Poi tutto e cambiato, in pochissimo tempo. Il rallentamento dell’economia cinese ha bloccato lo sviluppo immobiliare, il debito è cresciuto con estrema rapidità, gli incassi sono rallentati, le società immobiliari si sono trovate nella condizione di non poter pagare le cedole delle obbligazioni che avevano contratto sul mercato. Il tasso di crescita della Cina continua a calare: era previsto in aumento del 5,1% nel 2023, ora è stimato pari al 4,6%.

Arriviamo ai nostri giorni. China Evergrande, il principale sviluppatore immobiliare cinese, ha dovuto chiedere il Chapter 15 in Usa, per rinegoziare il piano di ammortamento dei suoi debiti. Per dare un’idea della dimensione di Evergrande, parliamo di una società che possiede 565 milioni di metri quadrati di terreni da sviluppare e in portafoglio ha progetti immobiliari in 22 città. Si allarga in altri servizi, a cominciare dal turismo, investe nella sanità e nel calcio. Oggi ha un debito di 340 miliardi di dollari ed ha perso, tra il 2021 ed il 2022, 81 miliardi di dollari.

Non è solo Evergrande a ballare sui mercati. Country Garden, altro primario operatore immobiliare, e la società di trust Zhongzhi Enterprise cominciano a scricchiolare e non hanno onorato il pagamento di cedole su prestiti obbligazionari.
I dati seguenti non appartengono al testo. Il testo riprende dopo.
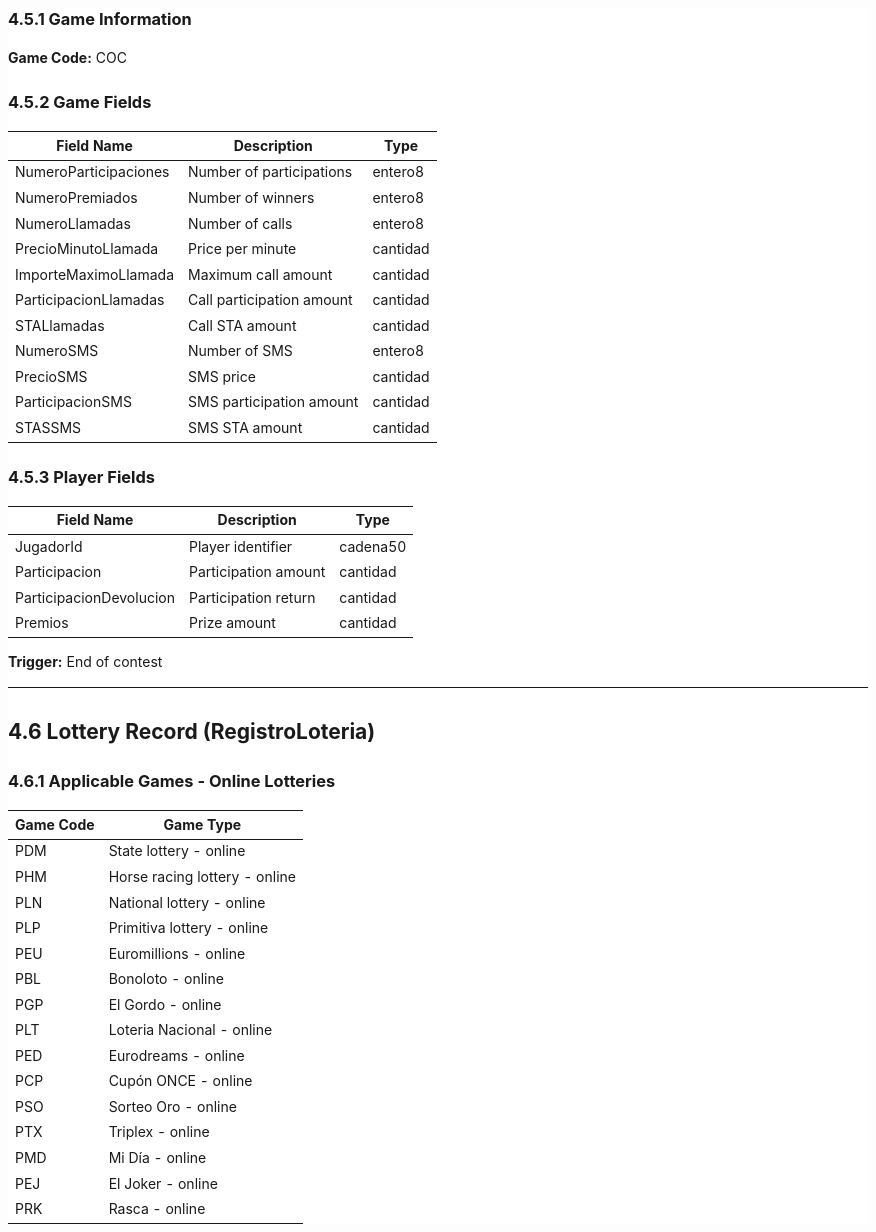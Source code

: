 ### 4.5.1 Game Information

**Game Code:** COC

### 4.5.2 Game Fields

**Field Name** | **Description** | **Type**
---|---|---
NumeroParticipaciones | Number of participations | entero8
NumeroPremiados | Number of winners | entero8
NumeroLlamadas | Number of calls | entero8
PrecioMinutoLlamada | Price per minute | cantidad
ImporteMaximoLlamada | Maximum call amount | cantidad
ParticipacionLlamadas | Call participation amount | cantidad
STALlamadas | Call STA amount | cantidad
NumeroSMS | Number of SMS | entero8
PrecioSMS | SMS price | cantidad
ParticipacionSMS | SMS participation amount | cantidad
STASSMS | SMS STA amount | cantidad

### 4.5.3 Player Fields

**Field Name** | **Description** | **Type**
---|---|---
JugadorId | Player identifier | cadena50
Participacion | Participation amount | cantidad
ParticipacionDevolucion | Participation return | cantidad
Premios | Prize amount | cantidad

**Trigger:** End of contest

---

## 4.6 Lottery Record (RegistroLoteria)

### 4.6.1 Applicable Games - Online Lotteries

**Game Code** | **Game Type**
---|---
PDM | State lottery - online
PHM | Horse racing lottery - online
PLN | National lottery - online
PLP | Primitiva lottery - online
PEU | Euromillions - online
PBL | Bonoloto - online
PGP | El Gordo - online
PLT | Loteria Nacional - online
PED | Eurodreams - online
PCP | Cupón ONCE - online
PSO | Sorteo Oro - online
PTX | Triplex - online
PMD | Mi Día - online
PEJ | El Joker - online
PRK | Rasca - online
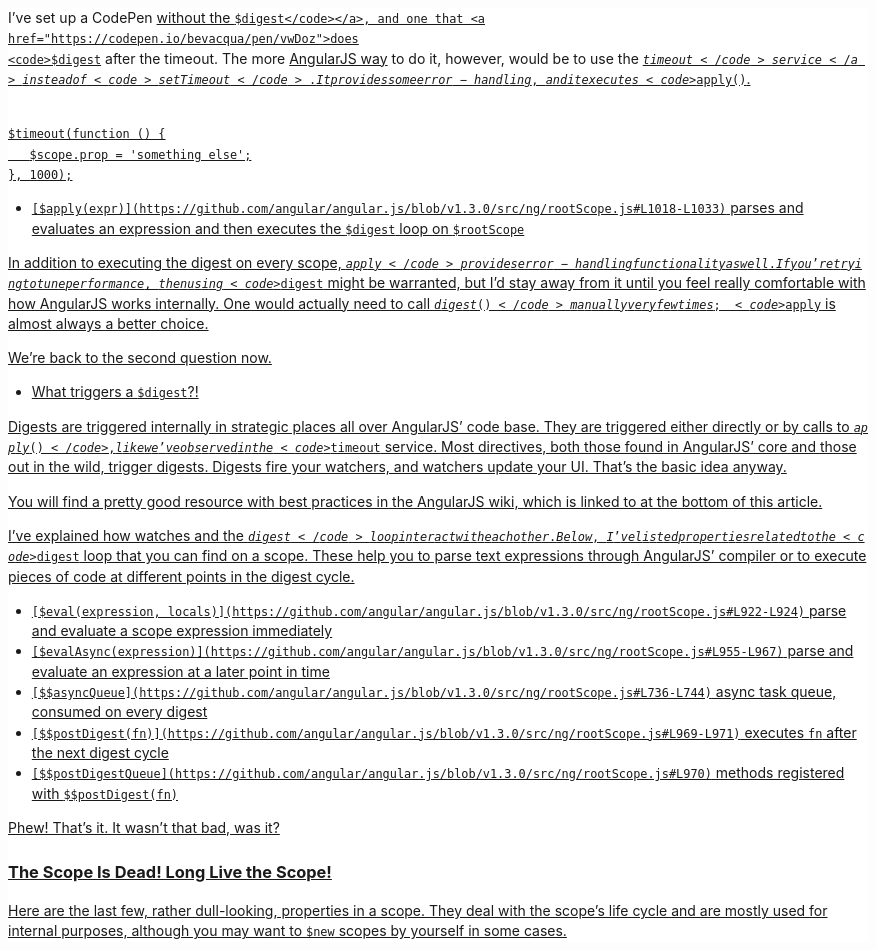 I’ve set up a CodePen <a href="https://codepen.io/bevacqua/pen/lLbtI">without the <code>$digest</code></a>, and one that <a href="https://codepen.io/bevacqua/pen/vwDoz">does <code>$digest</code></a> after the timeout. The more <a href="https://ponyfoo.com/articles/the-angular-way">AngularJS way</a> to do it, however, would be to use the <a href="https://github.com/angular/angular.js/blob/v1.3.0/src/ng/timeout.js#L35"><code>$timeout</code> service</a> instead of <code>setTimeout</code>. It provides some error-handling, and it executes <code>$apply()</code>.</p>

<pre><code class="language-javascript">
$timeout(function () {
   $scope.prop = 'something else';
}, 1000);
</code></pre>

*   `[$apply(expr)](https://github.com/angular/angular.js/blob/v1.3.0/src/ng/rootScope.js#L1018-L1033)` parses and evaluates an expression and then executes the `$digest` loop on `$rootScope`

In addition to executing the digest on every scope, <code>$apply</code> provides error-handling functionality as well. If you’re trying to tune performance, then using <code>$digest</code> might be warranted, but I’d stay away from it until you feel really comfortable with how AngularJS works internally. One would actually need to call <code>$digest()</code> manually very few times; <code>$apply</code> is almost always a better choice.

We’re back to the second question now.

*   What triggers a `$digest`?!

Digests are triggered internally in strategic places all over AngularJS’ code base. They are triggered either directly or by calls to <code>$apply()</code>, like we’ve observed in the <code>$timeout</code> service. Most directives, both those found in AngularJS’ core and those out in the wild, trigger digests. Digests fire your watchers, and watchers update your UI. That’s the basic idea anyway.

You will find a pretty good resource with best practices in the AngularJS wiki, which is linked to at the bottom of this article.

I’ve explained how watches and the <code>$digest</code> loop interact with each other. Below, I’ve listed properties related to the <code>$digest</code> loop that you can find on a scope. These help you to parse text expressions through AngularJS’ compiler or to execute pieces of code at different points in the digest cycle.

*   `[$eval(expression, locals)](https://github.com/angular/angular.js/blob/v1.3.0/src/ng/rootScope.js#L922-L924)` parse and evaluate a scope expression immediately
*   `[$evalAsync(expression)](https://github.com/angular/angular.js/blob/v1.3.0/src/ng/rootScope.js#L955-L967)` parse and evaluate an expression at a later point in time
*   `[$$asyncQueue](https://github.com/angular/angular.js/blob/v1.3.0/src/ng/rootScope.js#L736-L744)` async task queue, consumed on every digest
*   `[$$postDigest(fn)](https://github.com/angular/angular.js/blob/v1.3.0/src/ng/rootScope.js#L969-L971)` executes `fn` after the next digest cycle
*   `[$$postDigestQueue](https://github.com/angular/angular.js/blob/v1.3.0/src/ng/rootScope.js#L970)` methods registered with `$$postDigest(fn)`

Phew! That’s it. It wasn’t that bad, was it?

### The Scope Is Dead! Long Live the Scope!

Here are the last few, rather dull-looking, properties in a scope. They deal with the scope’s life cycle and are mostly used for internal purposes, although you may want to <code>$new</code> scopes by yourself in some cases.
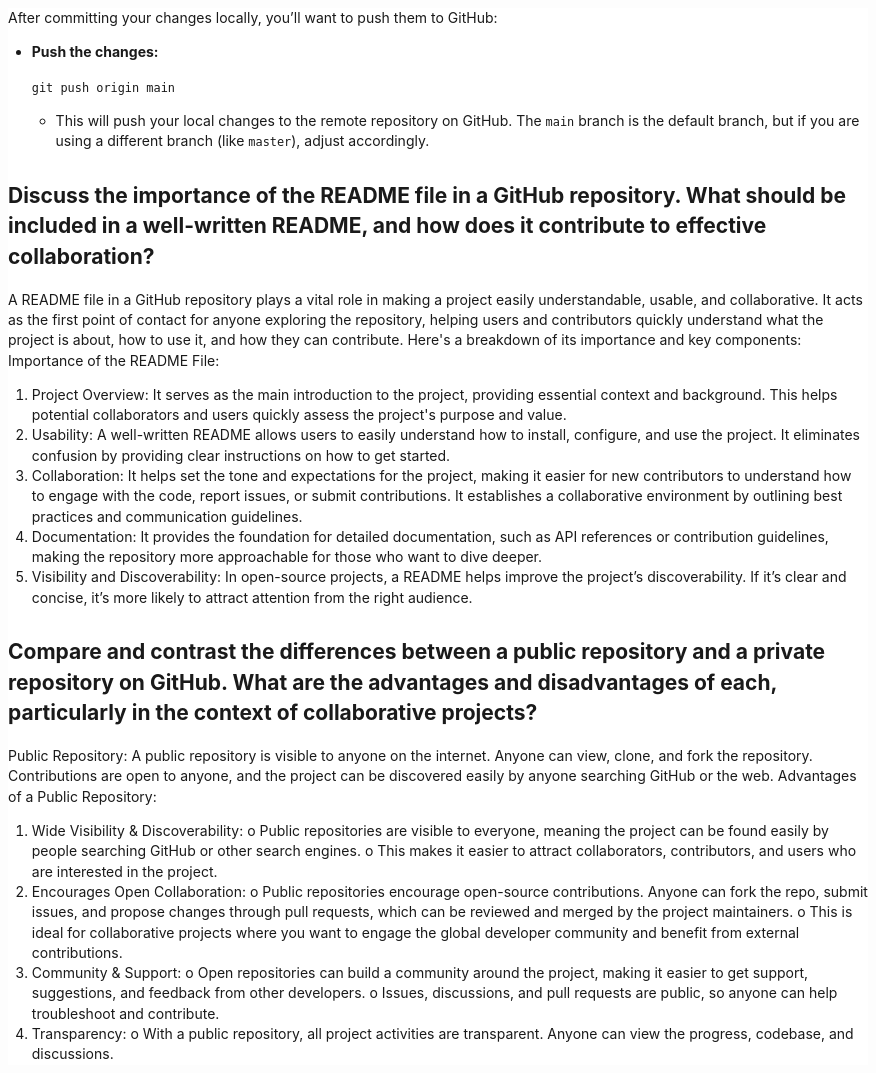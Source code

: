 After committing your changes locally, you’ll want to push them to GitHub:

   - **Push the changes:**
     ```
     git push origin main
     ```
     - This will push your local changes to the remote repository on GitHub. The `main` branch is the default branch, but if you are using a different branch (like `master`), adjust accordingly.


## Discuss the importance of the README file in a GitHub repository. What should be included in a well-written README, and how does it contribute to effective collaboration?

A README file in a GitHub repository plays a vital role in making a project easily understandable, usable, and collaborative. It acts as the first point of contact for anyone exploring the repository, helping users and contributors quickly understand what the project is about, how to use it, and how they can contribute. Here's a breakdown of its importance and key components:
Importance of the README File:
1.	Project Overview: It serves as the main introduction to the project, providing essential context and background. This helps potential collaborators and users quickly assess the project's purpose and value.
2.	Usability: A well-written README allows users to easily understand how to install, configure, and use the project. It eliminates confusion by providing clear instructions on how to get started.
3.	Collaboration: It helps set the tone and expectations for the project, making it easier for new contributors to understand how to engage with the code, report issues, or submit contributions. It establishes a collaborative environment by outlining best practices and communication guidelines.
4.	Documentation: It provides the foundation for detailed documentation, such as API references or contribution guidelines, making the repository more approachable for those who want to dive deeper.
5.	Visibility and Discoverability: In open-source projects, a README helps improve the project’s discoverability. If it’s clear and concise, it’s more likely to attract attention from the right audience.




## Compare and contrast the differences between a public repository and a private repository on GitHub. What are the advantages and disadvantages of each, particularly in the context of collaborative projects?

Public Repository:
A public repository is visible to anyone on the internet. Anyone can view, clone, and fork the repository. Contributions are open to anyone, and the project can be discovered easily by anyone searching GitHub or the web.
Advantages of a Public Repository:
1.	Wide Visibility & Discoverability:
o	Public repositories are visible to everyone, meaning the project can be found easily by people searching GitHub or other search engines.
o	This makes it easier to attract collaborators, contributors, and users who are interested in the project.
2.	Encourages Open Collaboration:
o	Public repositories encourage open-source contributions. Anyone can fork the repo, submit issues, and propose changes through pull requests, which can be reviewed and merged by the project maintainers.
o	This is ideal for collaborative projects where you want to engage the global developer community and benefit from external contributions.
3.	Community & Support:
o	Open repositories can build a community around the project, making it easier to get support, suggestions, and feedback from other developers.
o	Issues, discussions, and pull requests are public, so anyone can help troubleshoot and contribute.
4.	Transparency:
o	With a public repository, all project activities are transparent. Anyone can view the progress, codebase, and discussions.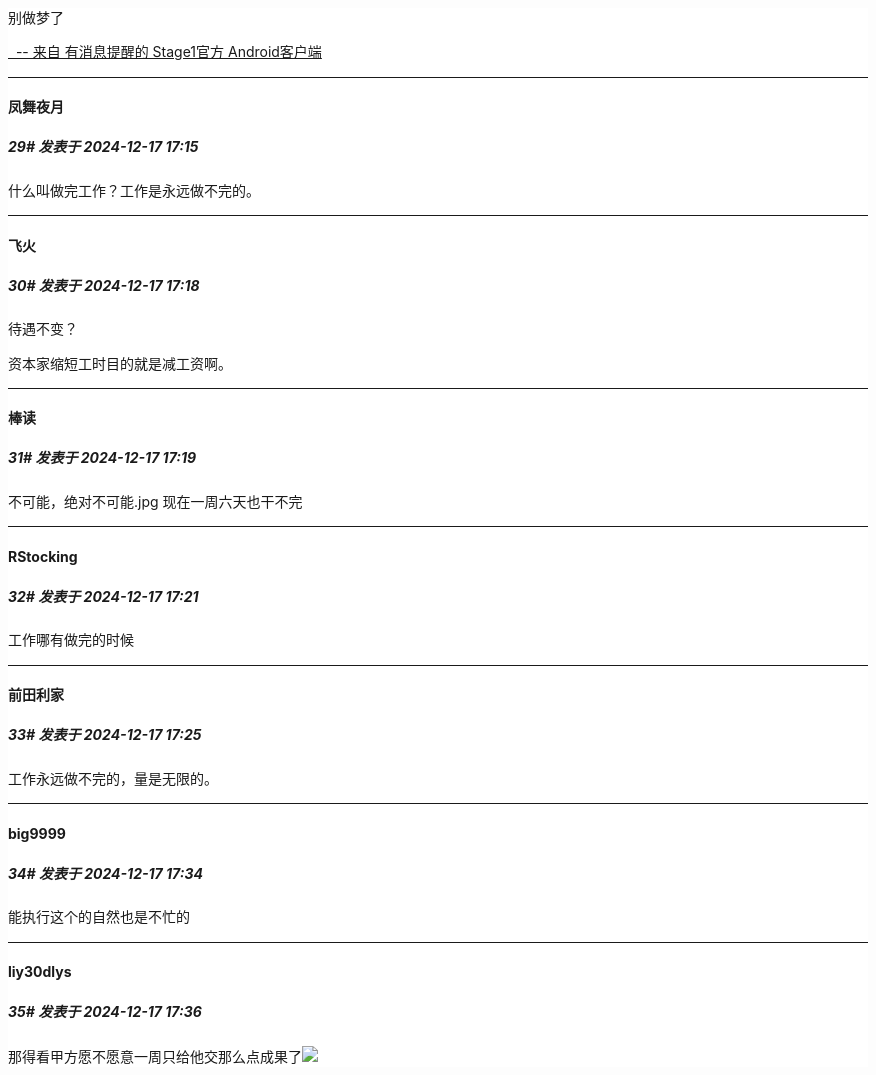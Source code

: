 别做梦了

[  -- 来自 有消息提醒的 Stage1官方 Android客户端](https://www.coolapk.com/apk/140634)

*****

####  凤舞夜月  
##### 29#       发表于 2024-12-17 17:15

什么叫做完工作？工作是永远做不完的。

*****

####  飞火  
##### 30#       发表于 2024-12-17 17:18

待遇不变？

资本家缩短工时目的就是减工资啊。

*****

####  棒读  
##### 31#       发表于 2024-12-17 17:19

不可能，绝对不可能.jpg
现在一周六天也干不完

*****

####  RStocking  
##### 32#       发表于 2024-12-17 17:21

工作哪有做完的时候

*****

####  前田利家  
##### 33#       发表于 2024-12-17 17:25

工作永远做不完的，量是无限的。

*****

####  big9999  
##### 34#       发表于 2024-12-17 17:34

能执行这个的自然也是不忙的

*****

####  liy30dlys  
##### 35#       发表于 2024-12-17 17:36

那得看甲方愿不愿意一周只给他交那么点成果了<img src="https://static.saraba1st.com/image/smiley/face2017/048.png" referrerpolicy="no-referrer">
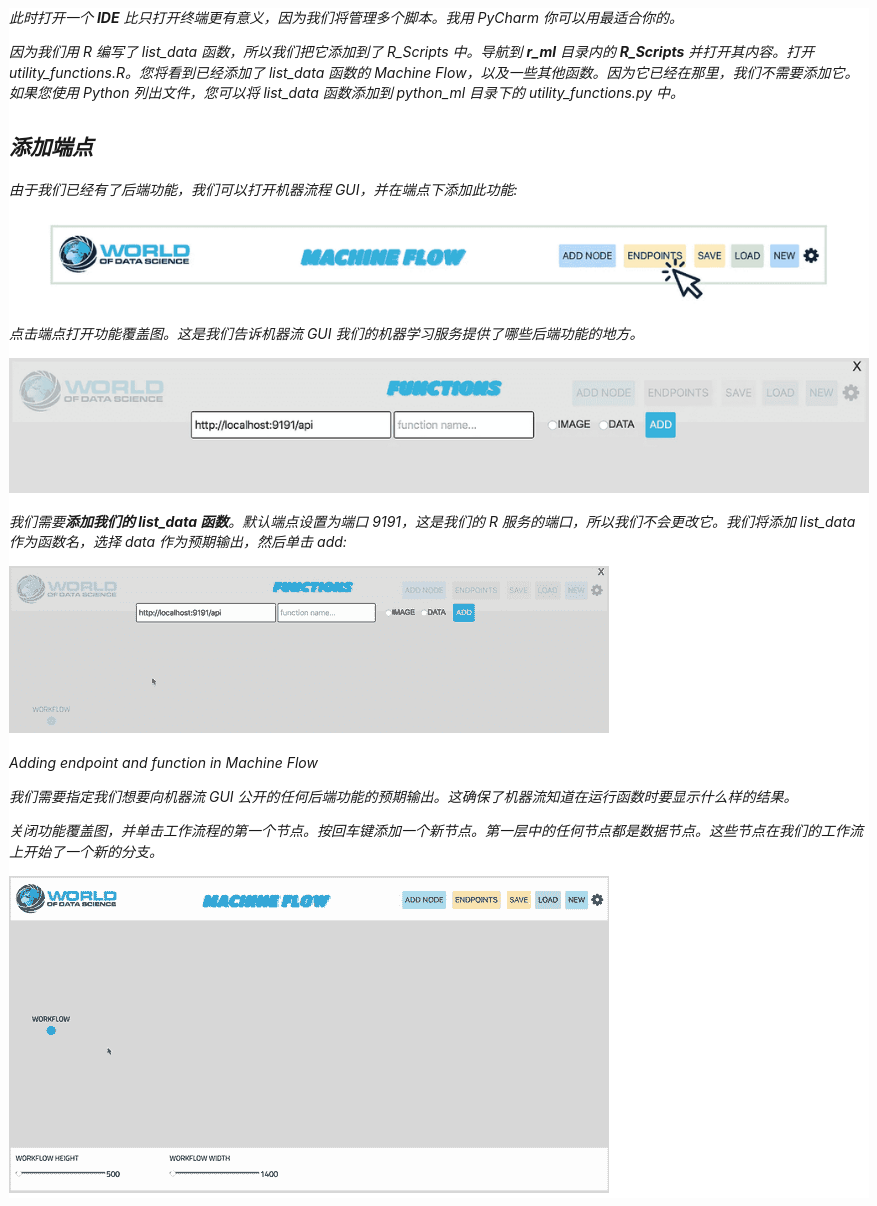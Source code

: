 *此时打开一个 **IDE** 比只打开终端更有意义，因为我们将管理多个脚本。我用 PyCharm 你可以用最适合你的。*

*因为我们用 R 编写了 list_data 函数，所以我们把它添加到了 R_Scripts 中。导航到 **r_ml** 目录内的 **R_Scripts** 并打开其内容。打开 utility_functions.R。您将看到已经添加了 list_data 函数的 Machine Flow，以及一些其他函数。因为它已经在那里，我们不需要添加它。*如果您使用 Python 列出文件，您可以将 list_data 函数添加到 python_ml 目录下的 utility_functions.py 中。**

## *添加端点*

*由于我们已经有了后端功能，我们可以打开机器流程 GUI，并在端点下添加此功能:*

*![](img/9aec7ba29121f9ebcf509ef3eeae70a1.png)*

*点击端点打开功能覆盖图。这是我们告诉机器流 GUI 我们的机器学习服务提供了哪些后端功能的地方。*

*![](img/72fbe4f031951a39ba4cbc3bb5cb096a.png)*

*我们需要**添加我们的 list_data 函数**。默认端点设置为端口 9191，这是我们的 R 服务的端口，所以我们不会更改它。我们将添加 list_data 作为函数名，选择 data 作为预期输出，然后单击 add:*

*![](img/1c56a761a0e92dccb09e8af417558e18.png)*

*Adding endpoint and function in Machine Flow*

*我们需要指定我们想要向机器流 GUI 公开的任何后端功能的预期输出。这确保了机器流知道在运行函数时要显示什么样的结果。*

*关闭功能覆盖图，并单击工作流程的第一个节点。按回车键添加一个新节点。第一层中的任何节点都是数据节点。这些节点在我们的工作流上开始了一个新的分支。*

*![](img/a5e421ebc9510e8484dd0514f6a3b48f.png)*
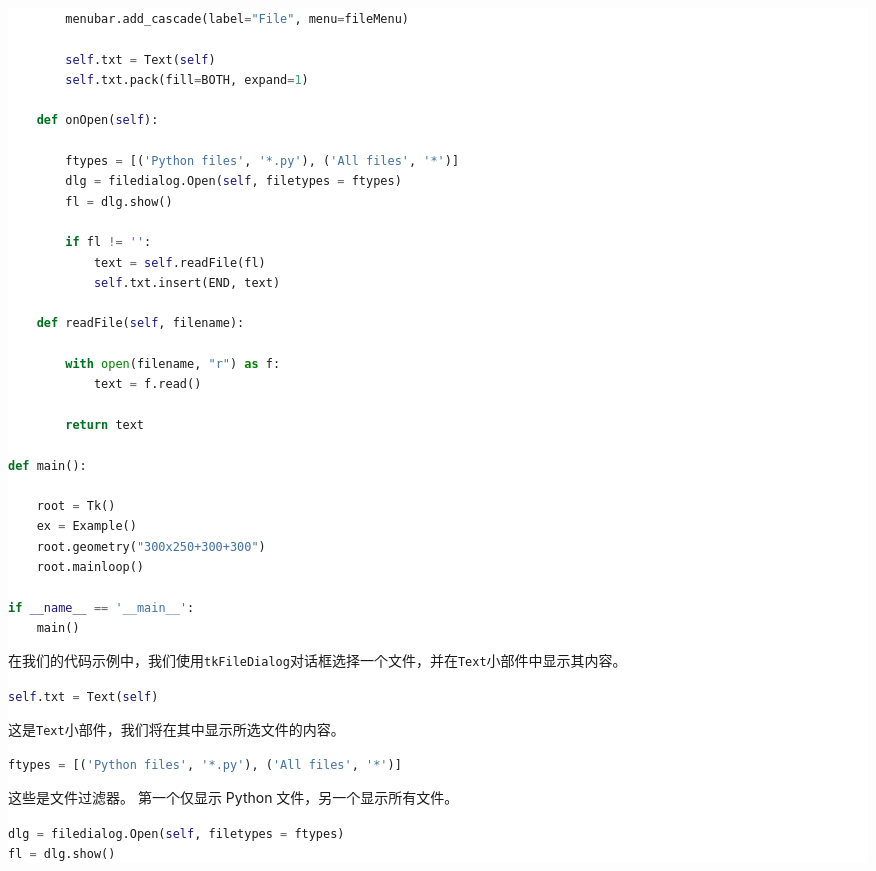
 ```py
        menubar.add_cascade(label="File", menu=fileMenu)

        self.txt = Text(self)
        self.txt.pack(fill=BOTH, expand=1)

    def onOpen(self):

        ftypes = [('Python files', '*.py'), ('All files', '*')]
        dlg = filedialog.Open(self, filetypes = ftypes)
        fl = dlg.show()

        if fl != '':
            text = self.readFile(fl)
            self.txt.insert(END, text)

    def readFile(self, filename):

        with open(filename, "r") as f:
            text = f.read()

        return text

def main():

    root = Tk()
    ex = Example()
    root.geometry("300x250+300+300")
    root.mainloop()

if __name__ == '__main__':
    main()

```

在我们的代码示例中，我们使用`tkFileDialog`对话框选择一个文件，并在`Text`小部件中显示其内容。

```py
self.txt = Text(self)

```

这是`Text`小部件，我们将在其中显示所选文件的内容。

```py
ftypes = [('Python files', '*.py'), ('All files', '*')]

```

这些是文件过滤器。 第一个仅显示 Python 文件，另一个显示所有文件。

```py
dlg = filedialog.Open(self, filetypes = ftypes)
fl = dlg.show()

```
In uno scenario di politiche restrittive del credito e di alti tassi di interesse, il rischio di un avvitamento di queste crisi non va assolutamente escluso, come non si possono escludere effetti di ricadute a catena come accadde con il fallimento di Lehman.

Gli equilibri di potere tra le economie del mondo in questi decenni sono completamente cambiati, eppure viviamo ancora dentro le regole stabilite sostanzialmente con la conferenza internazionale di Bretton Woods nel 1944. Per tentare di costruire una maggiore stabilità sarebbe necessaria una nuova conferenza internazionale per le nuove politiche monetarie ed economiche internazionali.

Ma esiste la volontà politica per affrontare una cooperazione internazionale in una geopolitica che si sta sempre più divaricando?